# [DATA FOR THIS TASK]

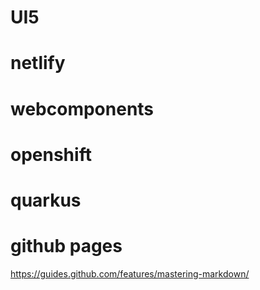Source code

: # UI5

# netlify

# webcomponents

# openshift

# quarkus

# github pages
https://guides.github.com/features/mastering-markdown/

# [WHAT THE TASK REQUIRES]
Whenever the string "github" shows up in a line of the records, copy that line.

# [YOUR RESPONSE]
# github pages
https://guides.github.com/features/mastering-markdown/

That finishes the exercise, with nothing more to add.